• _Description of the task_: What's wanted is a faithful retyping of every entry, pictures excluded.

Stored data
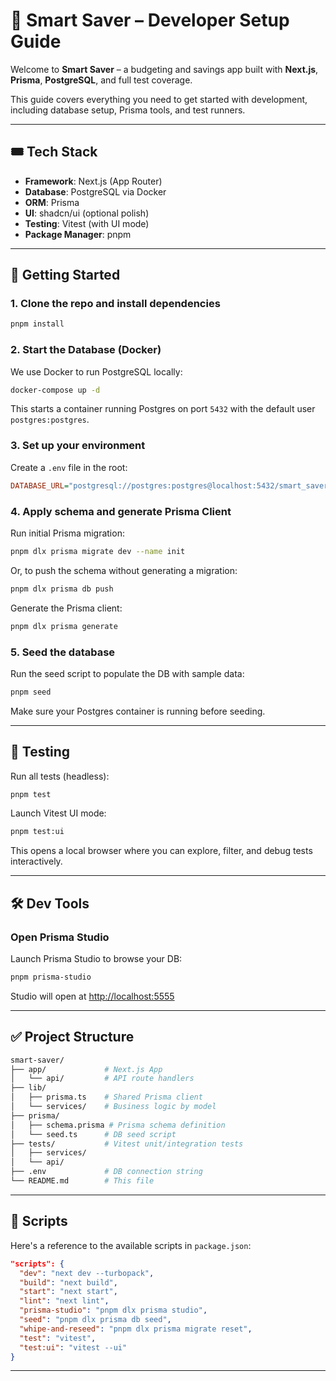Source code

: # 🧠 Smart Saver – Developer Setup Guide

Welcome to **Smart Saver** – a budgeting and savings app built with **Next.js**, **Prisma**, **PostgreSQL**, and full test coverage.

This guide covers everything you need to get started with development, including database setup, Prisma tools, and test runners.

---

## 🎟️ Tech Stack

- **Framework**: Next.js (App Router)
- **Database**: PostgreSQL via Docker
- **ORM**: Prisma
- **UI**: shadcn/ui (optional polish)
- **Testing**: Vitest (with UI mode)
- **Package Manager**: pnpm

---

## 🚀 Getting Started

### 1. Clone the repo and install dependencies

```bash
pnpm install
```

### 2. Start the Database (Docker)

We use Docker to run PostgreSQL locally:

```bash
docker-compose up -d
```

This starts a container running Postgres on port `5432` with the default user `postgres:postgres`.

### 3. Set up your environment

Create a `.env` file in the root:

```ini
DATABASE_URL="postgresql://postgres:postgres@localhost:5432/smart_saver"
```

### 4. Apply schema and generate Prisma Client

Run initial Prisma migration:

```bash
pnpm dlx prisma migrate dev --name init
```

Or, to push the schema without generating a migration:

```bash
pnpm dlx prisma db push
```

Generate the Prisma client:

```bash
pnpm dlx prisma generate
```

### 5. Seed the database

Run the seed script to populate the DB with sample data:

```bash
pnpm seed
```

Make sure your Postgres container is running before seeding.

---

## 🍊 Testing

Run all tests (headless):

```bash
pnpm test
```

Launch Vitest UI mode:

```bash
pnpm test:ui
```

This opens a local browser where you can explore, filter, and debug tests interactively.

---

## 🛠 Dev Tools

### Open Prisma Studio

Launch Prisma Studio to browse your DB:

```bash
pnpm prisma-studio
```

Studio will open at [http://localhost:5555](http://localhost:5555)

---

## ✅ Project Structure

```bash
smart-saver/
├── app/             # Next.js App
│   └── api/         # API route handlers
├── lib/
│   ├── prisma.ts    # Shared Prisma client
│   └── services/    # Business logic by model
├── prisma/
│   ├── schema.prisma # Prisma schema definition
│   └── seed.ts      # DB seed script
├── tests/           # Vitest unit/integration tests
│   ├── services/
│   └── api/
├── .env             # DB connection string
└── README.md        # This file
```

---

## 📄 Scripts

Here's a reference to the available scripts in `package.json`:

```json
"scripts": {
  "dev": "next dev --turbopack",
  "build": "next build",
  "start": "next start",
  "lint": "next lint",
  "prisma-studio": "pnpm dlx prisma studio",
  "seed": "pnpm dlx prisma db seed",
  "whipe-and-reseed": "pnpm dlx prisma migrate reset",
  "test": "vitest",
  "test:ui": "vitest --ui"
}
```

---
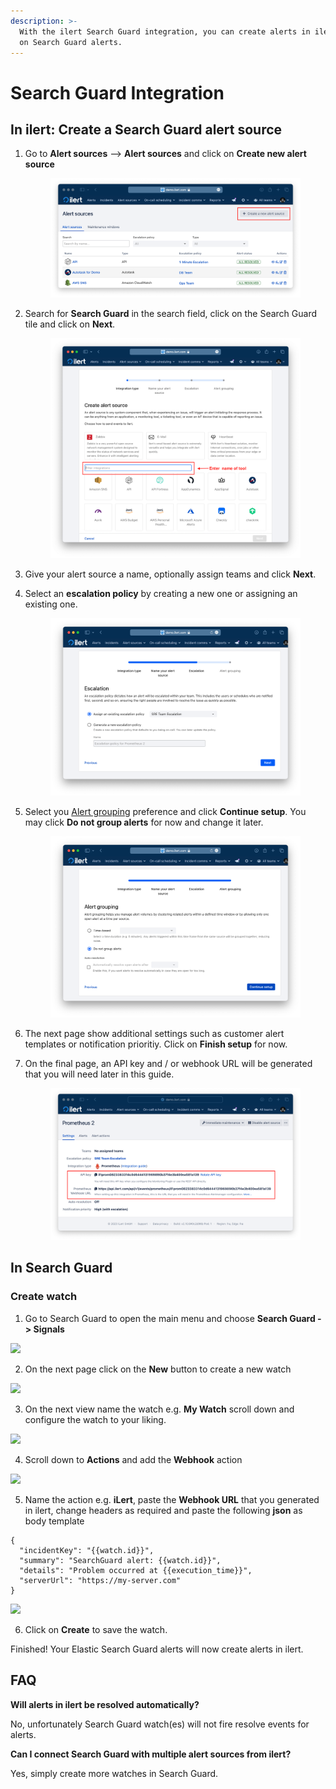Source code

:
 ```yaml
---
description: >-
  With the ilert Search Guard integration, you can create alerts in ilert based
  on Search Guard alerts.
---
```


# Search Guard Integration

## In ilert: Create a Search Guard alert source <a href="#in-ilert" id="in-ilert"></a>

1.  Go to **Alert sources** --> **Alert sources** and click on **Create new alert source**

    <figure><img src="../.gitbook/assets/Screenshot 2023-08-28 at 10.21.10.png" alt=""><figcaption></figcaption></figure>
2.  Search for **Search Guard** in the search field, click on the Search Guard tile and click on **Next**.&#x20;

    <figure><img src="../.gitbook/assets/Screenshot 2023-08-28 at 10.24.23.png" alt=""><figcaption></figcaption></figure>
3. Give your alert source a name, optionally assign teams and click **Next**.
4.  Select an **escalation policy** by creating a new one or assigning an existing one.

    <figure><img src="../.gitbook/assets/Screenshot 2023-08-28 at 11.37.47.png" alt=""><figcaption></figcaption></figure>
5.  Select you [Alert grouping](../alerting/alert-sources.md#alert-grouping) preference and click **Continue setup**. You may click **Do not group alerts** for now and change it later.&#x20;

    <figure><img src="../.gitbook/assets/Screenshot 2023-08-28 at 11.38.24.png" alt=""><figcaption></figcaption></figure>
6. The next page show additional settings such as customer alert templates or notification prioritiy. Click on **Finish setup** for now.
7.  On the final page, an API key and / or webhook URL will be generated that you will need later in this guide.

    <figure><img src="../.gitbook/assets/Screenshot 2023-08-28 at 11.47.34 (1).png" alt=""><figcaption></figcaption></figure>

## In Search Guard <a href="#in-topdesk" id="in-topdesk"></a>

### Create watch <a href="#create-action-sequences" id="create-action-sequences"></a>

1. Go to Search Guard to open the main menu and choose **Search Guard -> Signals**

![](../.gitbook/assets/Screenshot\_10\_02\_21\_\_22\_49.png)

2. On the next page click on the **New** button to create a new watch

![](../.gitbook/assets/Screenshot\_10\_02\_21\_\_22\_53.png)

3. On the next view name the watch e.g. **My Watch** scroll down and configure the watch to your liking.

![](../.gitbook/assets/Screenshot\_10\_02\_21\_\_22\_56.png)

4. Scroll down to **Actions** and add the **Webhook** action

![](../.gitbook/assets/Screenshot\_10\_02\_21\_\_23\_00.png)

5. Name the action e.g. **iLert**, paste the **Webhook URL** that you generated in ilert, change headers as required and paste the following **json** as body template

```
{
  "incidentKey": "{{watch.id}}",
  "summary": "SearchGuard alert: {{watch.id}}",
  "details": "Problem occurred at {{execution_time}}",
  "serverUrl": "https://my-server.com"
}
```

![](../.gitbook/assets/Screenshot\_10\_02\_21\_\_23\_06.png)

6. Click on **Create** to save the watch.

Finished! Your Elastic Search Guard alerts will now create alerts in ilert.

## FAQ <a href="#faq" id="faq"></a>

**Will alerts in ilert be resolved automatically?**

No, unfortunately Search Guard watch(es) will not fire resolve events for alerts.

**Can I connect Search Guard with multiple alert sources from ilert?**

Yes, simply create more watches in Search Guard.

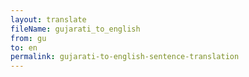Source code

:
 ```yaml
--- 
layout: translate 
fileName: gujarati_to_english 
from: gu
to: en 
permalink: gujarati-to-english-sentence-translation
---
```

• _Finished exercise_:
Source code

: # 🧠 Smart Saver – Developer Setup Guide

Welcome to **Smart Saver** – a budgeting and savings app built with **Next.js**, **Prisma**, **PostgreSQL**, and full test coverage.

This guide covers everything you need to get started with development, including database setup, Prisma tools, and test runners.

---

## 🎟️ Tech Stack

- **Framework**: Next.js (App Router)
- **Database**: PostgreSQL via Docker
- **ORM**: Prisma
- **UI**: shadcn/ui (optional polish)
- **Testing**: Vitest (with UI mode)
- **Package Manager**: pnpm

---

## 🚀 Getting Started

### 1. Clone the repo and install dependencies

```bash
pnpm install
```

### 2. Start the Database (Docker)

We use Docker to run PostgreSQL locally:

```bash
docker-compose up -d
```

This starts a container running Postgres on port `5432` with the default user `postgres:postgres`.

### 3. Set up your environment

Create a `.env` file in the root:

```ini
DATABASE_URL="postgresql://postgres:postgres@localhost:5432/smart_saver"
```

### 4. Apply schema and generate Prisma Client

Run initial Prisma migration:

```bash
pnpm dlx prisma migrate dev --name init
```

Or, to push the schema without generating a migration:

```bash
pnpm dlx prisma db push
```

Generate the Prisma client:

```bash
pnpm dlx prisma generate
```

### 5. Seed the database

Run the seed script to populate the DB with sample data:

```bash
pnpm seed
```

Make sure your Postgres container is running before seeding.

---

## 🍊 Testing

Run all tests (headless):

```bash
pnpm test
```

Launch Vitest UI mode:

```bash
pnpm test:ui
```

This opens a local browser where you can explore, filter, and debug tests interactively.

---

## 🛠 Dev Tools

### Open Prisma Studio

Launch Prisma Studio to browse your DB:

```bash
pnpm prisma-studio
```

Studio will open at [http://localhost:5555](http://localhost:5555)

---

## ✅ Project Structure

```bash
smart-saver/
├── app/             # Next.js App
│   └── api/         # API route handlers
├── lib/
│   ├── prisma.ts    # Shared Prisma client
│   └── services/    # Business logic by model
├── prisma/
│   ├── schema.prisma # Prisma schema definition
│   └── seed.ts      # DB seed script
├── tests/           # Vitest unit/integration tests
│   ├── services/
│   └── api/
├── .env             # DB connection string
└── README.md        # This file
```

---

## 📄 Scripts

Here's a reference to the available scripts in `package.json`:

```json
"scripts": {
  "dev": "next dev --turbopack",
  "build": "next build",
  "start": "next start",
  "lint": "next lint",
  "prisma-studio": "pnpm dlx prisma studio",
  "seed": "pnpm dlx prisma db seed",
  "whipe-and-reseed": "pnpm dlx prisma migrate reset",
  "test": "vitest",
  "test:ui": "vitest --ui"
}
```

---
Source code

:
 ```yaml
---
description: >-
  With the ilert Search Guard integration, you can create alerts in ilert based
  on Search Guard alerts.
---
```


# Search Guard Integration

## In ilert: Create a Search Guard alert source <a href="#in-ilert" id="in-ilert"></a>

1.  Go to **Alert sources** --> **Alert sources** and click on **Create new alert source**

    <figure><img src="../.gitbook/assets/Screenshot 2023-08-28 at 10.21.10.png" alt=""><figcaption></figcaption></figure>
2.  Search for **Search Guard** in the search field, click on the Search Guard tile and click on **Next**.&#x20;

    <figure><img src="../.gitbook/assets/Screenshot 2023-08-28 at 10.24.23.png" alt=""><figcaption></figcaption></figure>
3. Give your alert source a name, optionally assign teams and click **Next**.
4.  Select an **escalation policy** by creating a new one or assigning an existing one.

    <figure><img src="../.gitbook/assets/Screenshot 2023-08-28 at 11.37.47.png" alt=""><figcaption></figcaption></figure>
5.  Select you [Alert grouping](../alerting/alert-sources.md#alert-grouping) preference and click **Continue setup**. You may click **Do not group alerts** for now and change it later.&#x20;

    <figure><img src="../.gitbook/assets/Screenshot 2023-08-28 at 11.38.24.png" alt=""><figcaption></figcaption></figure>
6. The next page show additional settings such as customer alert templates or notification prioritiy. Click on **Finish setup** for now.
7.  On the final page, an API key and / or webhook URL will be generated that you will need later in this guide.

    <figure><img src="../.gitbook/assets/Screenshot 2023-08-28 at 11.47.34 (1).png" alt=""><figcaption></figcaption></figure>

## In Search Guard <a href="#in-topdesk" id="in-topdesk"></a>

### Create watch <a href="#create-action-sequences" id="create-action-sequences"></a>

1. Go to Search Guard to open the main menu and choose **Search Guard -> Signals**

![](../.gitbook/assets/Screenshot\_10\_02\_21\_\_22\_49.png)

2. On the next page click on the **New** button to create a new watch

![](../.gitbook/assets/Screenshot\_10\_02\_21\_\_22\_53.png)

3. On the next view name the watch e.g. **My Watch** scroll down and configure the watch to your liking.

![](../.gitbook/assets/Screenshot\_10\_02\_21\_\_22\_56.png)

4. Scroll down to **Actions** and add the **Webhook** action

![](../.gitbook/assets/Screenshot\_10\_02\_21\_\_23\_00.png)

5. Name the action e.g. **iLert**, paste the **Webhook URL** that you generated in ilert, change headers as required and paste the following **json** as body template

```
{
  "incidentKey": "{{watch.id}}",
  "summary": "SearchGuard alert: {{watch.id}}",
  "details": "Problem occurred at {{execution_time}}",
  "serverUrl": "https://my-server.com"
}
```

![](../.gitbook/assets/Screenshot\_10\_02\_21\_\_23\_06.png)

6. Click on **Create** to save the watch.

Finished! Your Elastic Search Guard alerts will now create alerts in ilert.

## FAQ <a href="#faq" id="faq"></a>

**Will alerts in ilert be resolved automatically?**

No, unfortunately Search Guard watch(es) will not fire resolve events for alerts.

**Can I connect Search Guard with multiple alert sources from ilert?**

Yes, simply create more watches in Search Guard.

Source code

:
 ```yaml
--- 
layout: translate 
fileName: gujarati_to_english 
from: gu
to: en 
permalink: gujarati-to-english-sentence-translation
---
```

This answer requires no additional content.